House debates

Wednesday, 2 November 2011

Questions without Notice

Workplace Relations

2:38 pm

Photo of Simon CreanSimon Crean (Hotham, Australian Labor Party, Minister for Regional Australia, Regional Development and Local Government) Share this | Hansard source

I thank the member for her question. She entered this parliament on the basis of restoring dignity to workers, and the government that she joined did that. It did it by replacing the discredited Work Choices legislation with Fair Work Australia. Very interestingly, in that excruciating interview that the member for North Sydney was involved in last night, when he was asked what their IR policy was, he said, 'It's the government's policy; we don't intend to change it.' So that policy that they went to the election on, that they got trounced on, they have now ditched. But does anyone believe them? On this side of the House we do not.

So far as restoring dignity to the workplace goes, we did it in a number of ways. We restored fairness, we restored dignity, we restored good-faith bargaining and, most of all, we restored balance. Industrial relations, when those opposite sat in office, was to take a one-sided approach, to always back the employer and bash the worker. We not only restored all of those values—Australian values, Labor values—but enshrined them in legislation.

I am also asked how our legislation supported the economy. It supported it in a number of ways. Over four years we have seen the fastest employment growth ever in the history of this country, and that is projected to double in the next eight years.
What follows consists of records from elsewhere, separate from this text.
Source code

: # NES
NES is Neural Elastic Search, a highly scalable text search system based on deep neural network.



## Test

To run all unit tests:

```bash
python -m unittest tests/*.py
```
That has been done on the basis of restoring fairness as well as the sound fiscal and economic policies that this government has introduced. We have also lowered industrial disputes compared to the number there were when the Liberals were in office. Most recently, we demonstrated how, by using the act, we could get Qantas flying again, after Qantas took the precipitous decision of locking out its workforce and grounding the airline.

I go again to the interview that the member for North Sydney sweated over—as well he might—last night. In that interview, when he was asked the question:

… When did you first hear … that it was considering the option of grounding its fleet or locking out staff?